● What the task asks: Lines with the word "account": copy all of them from the entries below.

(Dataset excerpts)
==================================================

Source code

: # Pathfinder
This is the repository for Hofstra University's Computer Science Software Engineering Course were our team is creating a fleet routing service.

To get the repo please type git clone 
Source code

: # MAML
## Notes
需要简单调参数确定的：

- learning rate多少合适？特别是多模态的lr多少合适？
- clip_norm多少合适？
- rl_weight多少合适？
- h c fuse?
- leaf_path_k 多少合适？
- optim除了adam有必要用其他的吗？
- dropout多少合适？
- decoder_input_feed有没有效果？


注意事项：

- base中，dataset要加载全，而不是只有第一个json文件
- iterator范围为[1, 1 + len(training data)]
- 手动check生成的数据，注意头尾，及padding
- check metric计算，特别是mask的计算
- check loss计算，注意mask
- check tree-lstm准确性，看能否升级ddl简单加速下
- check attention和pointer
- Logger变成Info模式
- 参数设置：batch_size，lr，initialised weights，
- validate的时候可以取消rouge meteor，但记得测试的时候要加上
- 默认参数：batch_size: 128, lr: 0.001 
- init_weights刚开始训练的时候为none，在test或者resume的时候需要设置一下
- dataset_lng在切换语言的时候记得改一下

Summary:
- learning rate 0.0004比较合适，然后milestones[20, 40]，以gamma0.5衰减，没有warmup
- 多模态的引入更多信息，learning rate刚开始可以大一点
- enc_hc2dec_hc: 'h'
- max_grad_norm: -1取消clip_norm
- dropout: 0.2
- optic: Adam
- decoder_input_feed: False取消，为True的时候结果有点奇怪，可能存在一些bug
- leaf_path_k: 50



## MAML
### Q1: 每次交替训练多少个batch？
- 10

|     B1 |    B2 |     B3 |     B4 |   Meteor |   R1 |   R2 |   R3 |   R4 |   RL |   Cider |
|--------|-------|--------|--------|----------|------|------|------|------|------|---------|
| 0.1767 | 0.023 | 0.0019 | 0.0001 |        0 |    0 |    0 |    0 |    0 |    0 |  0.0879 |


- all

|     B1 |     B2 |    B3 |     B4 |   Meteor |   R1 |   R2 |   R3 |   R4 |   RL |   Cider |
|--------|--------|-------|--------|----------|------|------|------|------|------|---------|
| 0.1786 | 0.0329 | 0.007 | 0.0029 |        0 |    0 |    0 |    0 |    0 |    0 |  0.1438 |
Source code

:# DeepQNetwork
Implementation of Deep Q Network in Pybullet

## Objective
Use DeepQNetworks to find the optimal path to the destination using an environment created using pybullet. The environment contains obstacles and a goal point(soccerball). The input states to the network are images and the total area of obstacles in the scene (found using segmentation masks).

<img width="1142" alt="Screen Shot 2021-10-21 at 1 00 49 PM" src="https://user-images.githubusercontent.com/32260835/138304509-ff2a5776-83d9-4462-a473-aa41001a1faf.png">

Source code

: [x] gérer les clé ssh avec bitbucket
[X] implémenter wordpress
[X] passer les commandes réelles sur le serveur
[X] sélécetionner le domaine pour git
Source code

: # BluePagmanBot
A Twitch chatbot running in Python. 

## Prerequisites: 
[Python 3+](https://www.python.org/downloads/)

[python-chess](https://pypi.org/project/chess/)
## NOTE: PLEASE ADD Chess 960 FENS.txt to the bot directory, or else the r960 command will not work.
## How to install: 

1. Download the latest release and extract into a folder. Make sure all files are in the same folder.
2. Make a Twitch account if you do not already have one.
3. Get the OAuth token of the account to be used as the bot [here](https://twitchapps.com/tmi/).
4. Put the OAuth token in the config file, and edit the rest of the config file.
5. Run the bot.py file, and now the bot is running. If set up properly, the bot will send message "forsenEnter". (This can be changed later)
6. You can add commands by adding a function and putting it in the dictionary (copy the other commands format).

==================================================

● Reply:
2. Make a Twitch account if you do not already have one.
3. Get the OAuth token of the account to be used as the bot [here](https://twitchapps.com/tmi/).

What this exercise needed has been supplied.